New submission from Eric Snow <[email protected]>:
`_Py_Identifier` has been useful but at this point there is a faster and
simpler approach we could take as a replacement: statically initialize the
objects as fields on `_PyRuntimeState` and reference them directly through a
macro.
This would involve the following:
* add a `PyUnicodeObject field (not a pointer) to `_PyRuntimeState` for each
string that currently uses `_Py_IDENTIFIER()`
* initialize each object as part of the static initializer for `_PyRuntimeState`
* make each "immortal" (e.g. start with a really high refcount)
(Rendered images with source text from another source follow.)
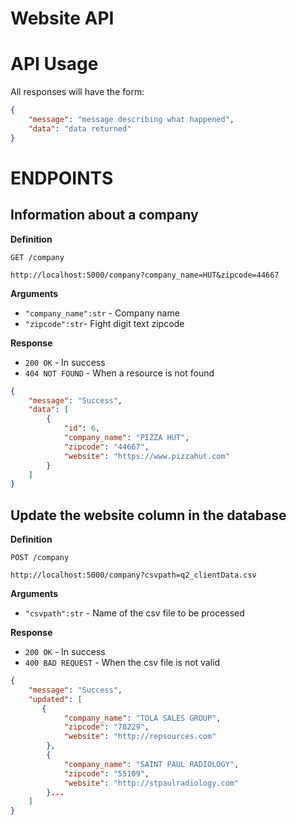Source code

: # Website API 

# API Usage

All responses will have the form:

``` json
{
    "message": "message describing what happened",
    "data": "data returned" 
}
```

# ENDPOINTS

## Information about a company


**Definition**

`GET /company`

    http://localhost:5000/company?company_name=HUT&zipcode=44667

**Arguments**

- `"company_name":str` - Company name
- `"zipcode":str`- Fight digit text zipcode

**Response**
- `200 OK` - In success
- `404 NOT FOUND` - When a resource is not found


``` json
{
    "message": "Success", 
    "data": [
        {
            "id": 6, 
            "company_name": "PIZZA HUT", 
            "zipcode": "44667", 
            "website": "https://www.pizzahut.com"
        }
    ]
}
```

## Update the website column in the database


**Definition**

`POST /company`

    http://localhost:5000/company?csvpath=q2_clientData.csv

**Arguments**

- `"csvpath":str` - Name of the csv file to be processed

**Response**
- `200 OK` - In success
- `400 BAD REQUEST` - When the csv file is not valid


``` json
{
    "message": "Success",
    "updated": [
       {
            "company_name": "TOLA SALES GROUP",
            "zipcode": "78229",
            "website": "http://repsources.com"
        },
        {
            "company_name": "SAINT PAUL RADIOLOGY",
            "zipcode": "55109",
            "website": "http://stpaulradiology.com"
        }...
    ]
}

```
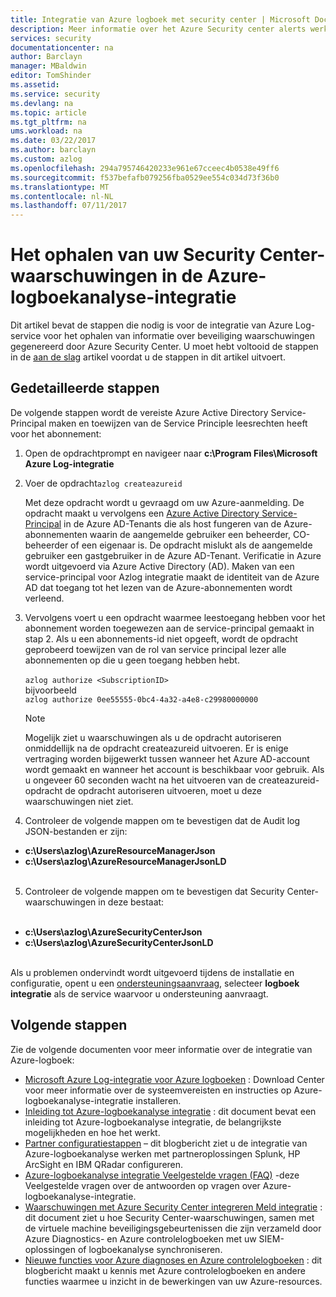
 ```yaml
---
title: Integratie van Azure logboek met security center | Microsoft Docs
description: Meer informatie over het Azure Security center alerts werken met logboek-integratie
services: security
documentationcenter: na
author: Barclayn
manager: MBaldwin
editor: TomShinder
ms.assetid: 
ms.service: security
ms.devlang: na
ms.topic: article
ms.tgt_pltfrm: na
ums.workload: na
ms.date: 03/22/2017
ms.author: barclayn
ms.custom: azlog
ms.openlocfilehash: 294a795746420233e961e67cceec4b0538e49ff6
ms.sourcegitcommit: f537befafb079256fba0529ee554c034d73f36b0
ms.translationtype: MT
ms.contentlocale: nl-NL
ms.lasthandoff: 07/11/2017
---
```

# <a name="how-to-get-your-security-center-alerts-in-azure-log-integration"></a>Het ophalen van uw Security Center-waarschuwingen in de Azure-logboekanalyse-integratie
Dit artikel bevat de stappen die nodig is voor de integratie van Azure Log-service voor het ophalen van informatie over beveiliging waarschuwingen gegenereerd door Azure Security Center. U moet hebt voltooid de stappen in de [aan de slag](security-azure-log-integration-get-started.md) artikel voordat u de stappen in dit artikel uitvoert.

## <a name="detailed-steps"></a>Gedetailleerde stappen
De volgende stappen wordt de vereiste Azure Active Directory Service-Principal maken en toewijzen van de Service Principle leesrechten heeft voor het abonnement:
1. Open de opdrachtprompt en navigeer naar **c:\Program Files\Microsoft Azure Log-integratie**
2. Voer de opdracht``azlog createazureid``

    Met deze opdracht wordt u gevraagd om uw Azure-aanmelding. De opdracht maakt u vervolgens een [Azure Active Directory Service-Principal](../active-directory/develop/active-directory-application-objects.md) in de Azure AD-Tenants die als host fungeren van de Azure-abonnementen waarin de aangemelde gebruiker een beheerder, CO-beheerder of een eigenaar is. De opdracht mislukt als de aangemelde gebruiker een gastgebruiker in de Azure AD-Tenant. Verificatie in Azure wordt uitgevoerd via Azure Active Directory (AD). Maken van een service-principal voor Azlog integratie maakt de identiteit van de Azure AD dat toegang tot het lezen van de Azure-abonnementen wordt verleend.

2. Vervolgens voert u een opdracht waarmee leestoegang hebben voor het abonnement worden toegewezen aan de service-principal gemaakt in stap 2. Als u een abonnements-id niet opgeeft, wordt de opdracht geprobeerd toewijzen van de rol van service principal lezer alle abonnementen op die u geen toegang hebben hebt. </br></br>
``azlog authorize <SubscriptionID>`` </br> bijvoorbeeld </br>
``azlog authorize 0ee55555-0bc4-4a32-a4e8-c29980000000``

    >[!NOTE]
    Mogelijk ziet u waarschuwingen als u de opdracht autoriseren onmiddellijk na de opdracht createazureid uitvoeren. Er is enige vertraging worden bijgewerkt tussen wanneer het Azure AD-account wordt gemaakt en wanneer het account is beschikbaar voor gebruik. Als u ongeveer 60 seconden wacht na het uitvoeren van de createazureid-opdracht de opdracht autoriseren uitvoeren, moet u deze waarschuwingen niet ziet.

4. Controleer de volgende mappen om te bevestigen dat de Audit log JSON-bestanden er zijn:
 * **c:\Users\azlog\AzureResourceManagerJson**
 * **c:\Users\azlog\AzureResourceManagerJsonLD** </br></br>
5. Controleer de volgende mappen om te bevestigen dat Security Center-waarschuwingen in deze bestaat:</br></br>
 * **c:\Users\azlog\AzureSecurityCenterJson**
 * **c:\Users\azlog\AzureSecurityCenterJsonLD** </br></br>

Als u problemen ondervindt wordt uitgevoerd tijdens de installatie en configuratie, opent u een [ondersteuningsaanvraag](/azure-supportability/how-to-create-azure-support-request.md), selecteer **logboek integratie** als de service waarvoor u ondersteuning aanvraagt.

## <a name="next-steps"></a>Volgende stappen
Zie de volgende documenten voor meer informatie over de integratie van Azure-logboek:

* [Microsoft Azure Log-integratie voor Azure logboeken](https://www.microsoft.com/download/details.aspx?id=53324) : Download Center voor meer informatie over de systeemvereisten en instructies op Azure-logboekanalyse-integratie installeren.
* [Inleiding tot Azure-logboekanalyse integratie](security-azure-log-integration-overview.md) : dit document bevat een inleiding tot Azure-logboekanalyse integratie, de belangrijkste mogelijkheden en hoe het werkt.
* [Partner configuratiestappen](https://blogs.msdn.microsoft.com/azuresecurity/2016/08/23/azure-log-siem-configuration-steps/) – dit blogbericht ziet u de integratie van Azure-logboekanalyse werken met partneroplossingen Splunk, HP ArcSight en IBM QRadar configureren.
* [Azure-logboekanalyse integratie Veelgestelde vragen (FAQ)](security-azure-log-integration-faq.md) -deze Veelgestelde vragen over de antwoorden op vragen over Azure-logboekanalyse-integratie.
* [Waarschuwingen met Azure Security Center integreren Meld integratie](../security-center/security-center-integrating-alerts-with-log-integration.md) : dit document ziet u hoe Security Center-waarschuwingen, samen met de virtuele machine beveiligingsgebeurtenissen die zijn verzameld door Azure Diagnostics- en Azure controlelogboeken met uw SIEM-oplossingen of logboekanalyse synchroniseren.
* [Nieuwe functies voor Azure diagnoses en Azure controlelogboeken](https://azure.microsoft.com/blog/new-features-for-azure-diagnostics-and-azure-audit-logs/) : dit blogbericht maakt u kennis met Azure controlelogboeken en andere functies waarmee u inzicht in de bewerkingen van uw Azure-resources.

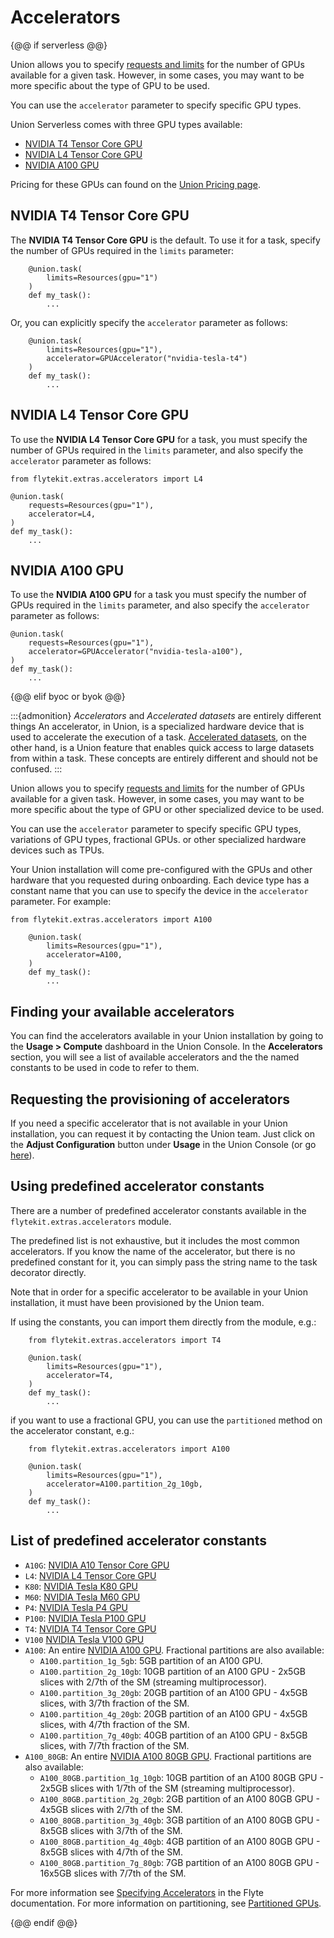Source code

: # Accelerators

{@@ if serverless @@}

Union allows you to specify [requests and limits](./customizing-task-resources.md) for the number of GPUs available for a given task.
However, in some cases, you may want to be more specific about the type of GPU to be used.

You can use the `accelerator` parameter to specify specific GPU types.

Union Serverless comes with three GPU types available:

* [NVIDIA T4 Tensor Core GPU](#nvidia-t4-tensor-core-gpu)
* [NVIDIA L4 Tensor Core GPU](#nvidia-l4-tensor-core-gpu)
* [NVIDIA A100 GPU](#nvidia-a100-gpu)

Pricing for these GPUs can found on the [Union Pricing page](https://www.union.ai/pricing#:~:text=*Serverless%20compute%20pricing).

## NVIDIA T4 Tensor Core GPU

The **NVIDIA T4 Tensor Core GPU** is the default.
To use it for a task, specify the number of GPUs required in the `limits` parameter:

```{code-block} python
    @union.task(
        limits=Resources(gpu="1")
    )
    def my_task():
        ...
```

Or, you can explicitly specify the `accelerator` parameter as follows:

```{code-block} python
    @union.task(
        limits=Resources(gpu="1"),
        accelerator=GPUAccelerator("nvidia-tesla-t4")
    )
    def my_task():
        ...
```

## NVIDIA L4 Tensor Core GPU

To use the **NVIDIA L4 Tensor Core GPU** for a task, you must specify the number of GPUs required in the `limits` parameter, and also specify the `accelerator` parameter as follows:

```{code-block} python
from flytekit.extras.accelerators import L4

@union.task(
    requests=Resources(gpu="1"),
    accelerator=L4,
)
def my_task():
    ...
```

## NVIDIA A100 GPU

To use the **NVIDIA A100 GPU** for a task you must specify the number of GPUs required in the `limits` parameter, and also specify the `accelerator` parameter as follows:

```{code-block} python
@union.task(
    requests=Resources(gpu="1"),
    accelerator=GPUAccelerator("nvidia-tesla-a100"),
)
def my_task():
    ...
```

{@@ elif byoc or byok @@}

:::{admonition} *Accelerators* and *Accelerated datasets* are entirely different things
An accelerator, in Union, is a specialized hardware device that is used to accelerate the execution of a task.
[Accelerated datasets](../../../data-input-output/accelerated-datasets), on the other hand, is a Union feature that enables quick access to large datasets from within a task.
These concepts are entirely different and should not be confused.
:::

Union allows you to specify [requests and limits](./customizing-task-resources.md) for the number of GPUs available for a given task.
However, in some cases, you may want to be more specific about the type of GPU or other specialized device to be used.

You can use the `accelerator` parameter to specify specific GPU types, variations of GPU types, fractional GPUs. or other specialized hardware devices such as TPUs.

Your Union installation will come pre-configured with the GPUs and other hardware that you requested during onboarding.
Each device type has a constant name that you can use to specify the device in the `accelerator` parameter.
For example:


```{code-block} python
from flytekit.extras.accelerators import A100

    @union.task(
        limits=Resources(gpu="1"),
        accelerator=A100,
    )
    def my_task():
        ...
```

## Finding your available accelerators

You can find the accelerators available in your Union installation by going to the **Usage > Compute** dashboard in the Union Console.
In the **Accelerators** section, you will see a list of available accelerators and the the named constants to be used in code to refer to them.

## Requesting the provisioning of accelerators

If you need a specific accelerator that is not available in your Union installation, you can request it by contacting the Union team.
Just click on the **Adjust Configuration** button under **Usage** in the Union Console (or go [here](https://get.support.union.ai/servicedesk/customer/portal/1/group/6/create/30)).

## Using predefined accelerator constants

There are a number of predefined accelerator constants available in the `flytekit.extras.accelerators` module.

The predefined list is not exhaustive, but it includes the most common accelerators.
If you know the name of the accelerator, but there is no predefined constant for it, you can simply pass the string name to the task decorator directly.

Note that in order for a specific accelerator to be available in your Union installation, it must have been provisioned by the Union team.

If using the constants, you can import them directly from the module, e.g.:

```{code-block} python
    from flytekit.extras.accelerators import T4

    @union.task(
        limits=Resources(gpu="1"),
        accelerator=T4,
    )
    def my_task():
        ...
```

if you want to use a fractional GPU, you can use the `partitioned` method on the accelerator constant, e.g.:

```{code-block} python
    from flytekit.extras.accelerators import A100

    @union.task(
        limits=Resources(gpu="1"),
        accelerator=A100.partition_2g_10gb,
    )
    def my_task():
        ...
```

## List of predefined accelerator constants

* `A10G`: [NVIDIA A10 Tensor Core GPU](https://www.nvidia.com/en-us/data-center/products/a10-gpu/)
* `L4`: [NVIDIA L4 Tensor Core GPU](https://www.nvidia.com/en-us/data-center/l4/)
* `K80`: [NVIDIA Tesla K80 GPU](https://www.nvidia.com/en-gb/data-center/tesla-k80/)
* `M60`: [NVIDIA Tesla M60 GPU](https://www.nvidia.com/content/dam/en-zz/Solutions/design-visualization/solutions/resources/documents1/nvidia-m60-datasheet.pdf)
* `P4`: [NVIDIA Tesla P4 GPU](https://images.nvidia.com/content/pdf/tesla/184457-Tesla-P4-Datasheet-NV-Final-Letter-Web.pdf)
* `P100`: [NVIDIA Tesla P100 GPU](https://www.nvidia.com/en-us/data-center/tesla-p100/)
* `T4`: [NVIDIA T4 Tensor Core GPU](https://www.nvidia.com/en-us/data-center/tesla-t4/)
* `V100` [NVIDIA Tesla V100 GPU](https://www.nvidia.com/en-us/data-center/tesla-v100/)
* `A100`: An entire [NVIDIA A100 GPU](https://www.nvidia.com/en-us/data-center/a100/). Fractional partitions are also available:
    * `A100.partition_1g_5gb`: 5GB partition of an A100 GPU.
    * `A100.partition_2g_10gb`: 10GB partition of an A100 GPU - 2x5GB slices with 2/7th of the SM (streaming multiprocessor).
    * `A100.partition_3g_20gb`: 20GB partition of an A100 GPU - 4x5GB slices, with 3/7th fraction of the SM.
    * `A100.partition_4g_20gb`: 20GB partition of an A100 GPU - 4x5GB slices, with 4/7th fraction of the SM.
    * `A100.partition_7g_40gb`: 40GB partition of an A100 GPU - 8x5GB slices, with 7/7th fraction of the SM.
* `A100_80GB`: An entire [NVIDIA A100 80GB GPU](https://www.nvidia.com/en-us/data-center/a100/). Fractional partitions are also available:
    *  `A100_80GB.partition_1g_10gb`: 10GB partition of an A100 80GB GPU - 2x5GB slices with 1/7th of the SM (streaming multiprocessor).
    * `A100_80GB.partition_2g_20gb`: 2GB partition of an A100 80GB GPU - 4x5GB slices with 2/7th of the SM.
    * `A100_80GB.partition_3g_40gb`: 3GB partition of an A100 80GB GPU - 8x5GB slices with 3/7th of the SM.
    * `A100_80GB.partition_4g_40gb`: 4GB partition of an A100 80GB GPU - 8x5GB slices with 4/7th of the SM.
    * `A100_80GB.partition_7g_80gb`: 7GB partition of an A100 80GB GPU - 16x5GB slices with 7/7th of the SM.

For more information see [Specifying Accelerators](https://docs.flyte.org/en/latest/api/flytekit/extras.accelerators.html) in the Flyte documentation.
For more information on partitioning, see [Partitioned GPUs](https://docs.nvidia.com/datacenter/tesla/mig-user-guide/index.html#partitioning).

{@@ endif @@}
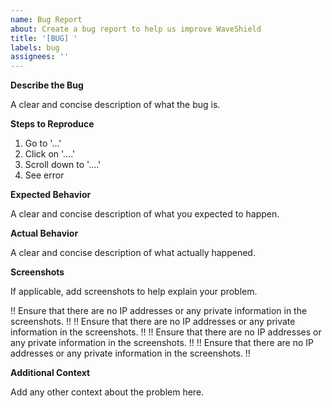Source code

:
 ```yaml
---
name: Bug Report
about: Create a bug report to help us improve WaveShield
title: '[BUG] '
labels: bug
assignees: ''
---
```


**Describe the Bug**

A clear and concise description of what the bug is.

**Steps to Reproduce**

1. Go to '...'
2. Click on '....'
3. Scroll down to '....'
4. See error

**Expected Behavior**

A clear and concise description of what you expected to happen.

**Actual Behavior**

A clear and concise description of what actually happened.

**Screenshots**

If applicable, add screenshots to help explain your problem.

!! Ensure that there are no IP addresses or any private information in the screenshots. !!
!! Ensure that there are no IP addresses or any private information in the screenshots. !!
!! Ensure that there are no IP addresses or any private information in the screenshots. !!
!! Ensure that there are no IP addresses or any private information in the screenshots. !!

**Additional Context**

Add any other context about the problem here.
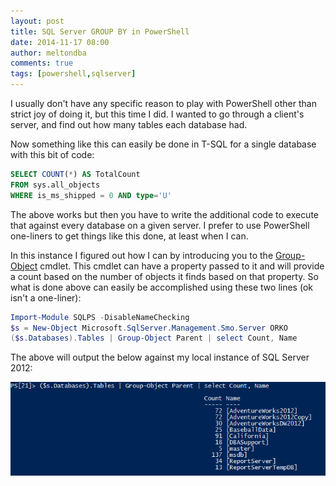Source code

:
 ```yaml
---
layout: post
title: SQL Server GROUP BY in PowerShell
date: 2014-11-17 08:00
author: meltondba
comments: true
tags: [powershell,sqlserver]
---
```


I usually don't have any specific reason to play with PowerShell other than strict joy of doing it, but this time I did. I wanted to go through a client's server, and find out how many tables each database had.

Now something like this can easily be done in T-SQL for a single database with this bit of code:

```sql
SELECT COUNT(*) AS TotalCount
FROM sys.all_objects
WHERE is_ms_shipped = 0 AND type='U'
```

The above works but then you have to write the additional code to execute that against every database on a given server. I prefer to use PowerShell one-liners to get things like this done, at least when I can.

In this instance I figured out how I can by introducing you to the <a href="http://technet.microsoft.com/en-us/library/ee176864.aspx" target="_blank">Group-Object</a> cmdlet. This cmdlet can have a property passed to it and will provide a count based on the number of objects it finds based on that property. So what is done above can easily be accomplished using these two lines (ok isn't a one-liner):

```powershell
Import-Module SQLPS -DisableNameChecking
$s = New-Object Microsoft.SqlServer.Management.Smo.Server ORKO
($s.Databases).Tables | Group-Object Parent | select Count, Name
```

The above will output the below against my local instance of SQL Server 2012:

![](/img/groupobject.png)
* add a macro to look up a given string
* update each location that currently uses `_Py_IDENTIFIER()` to use the new
macro instead
As part of this, we would also do the following:
* get rid of all C-API functions with `_Py_Identifer` parameters
* get rid of the old runtime state related to identifiers
* get rid of `_Py_Identifier`, `_Py_IDENTIFIER()`, etc.
(Note that there are several hundred uses of `_Py_IDENTIFIER()`, including a
number of duplicates.)
Pros:
* reduces indirection (and extra calls) for C-API using the strings (making the
code easier to understand and speeding it up)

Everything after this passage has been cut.